Hacker News new | past | comments | ask | show | jobs | submit login
Self-Service SBOMs (github.blog)
63 points by zvr on March 31, 2023 | hide | past | favorite | 54 comments



> The resulting JSON file [...] can then be [... blah blah blah...] or reviewed in Microsoft Excel (use a JSON-to-CSV converter for compatibility with Google Sheets)

GitHub's status as a Microsoft-owned subsidiary is showing. What a dig to manage to slip in—that one of your competitors, ostensibly a vanguard for openness and interoperability (and known esp. for favoring tech solutions that have a Web-y flavor in particular), hasn't taught its competing product to interoperate with JSON.


Isn’t that saying the opposite of what you’re concerned about? It sounds like Microsoft has added support to Excel for the industry-standard format SPDX files which many tools, including GitHub, generate but is acknowledging that Google has not yet done so.
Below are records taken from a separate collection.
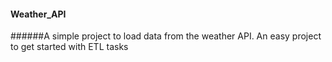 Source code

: #### Weather_API
######A simple project to load data from the weather API. An easy project to get started with ETL tasks
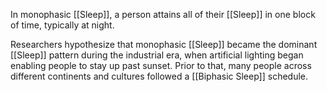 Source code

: In monophasic [[Sleep]], a person attains all of their [[Sleep]] in one block of time, typically at night.

Researchers hypothesize that monophasic [[Sleep]] became the dominant [[Sleep]] pattern during the industrial era, when artificial lighting began enabling people to stay up past sunset. Prior to that, many people across different continents and cultures followed a [[Biphasic Sleep]] schedule.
Since both tools are proprietary I’d much prefer that they use standard formats like SPDX. SBOMs are the kind of thing large organizations ask for - note the U.S. executive order linked – and that means lots of non-technical people are going to be exposed to them.


> Isn’t that saying the opposite of what you’re concerned about?

What do you think I'm concerned about?

Also: no.


Aren’t you criticizing GitHub for mentioning Excel? I’d be more sympathetic to that criticism if it wasn’t the most popular tool in the world for data analysis, especially in the target market.


> Aren’t you criticizing GitHub for mentioning Excel?

No.


I actually found that callout quite useful. I've often had to send SBOMs to lawyers, auditors etc. and typically in Excel.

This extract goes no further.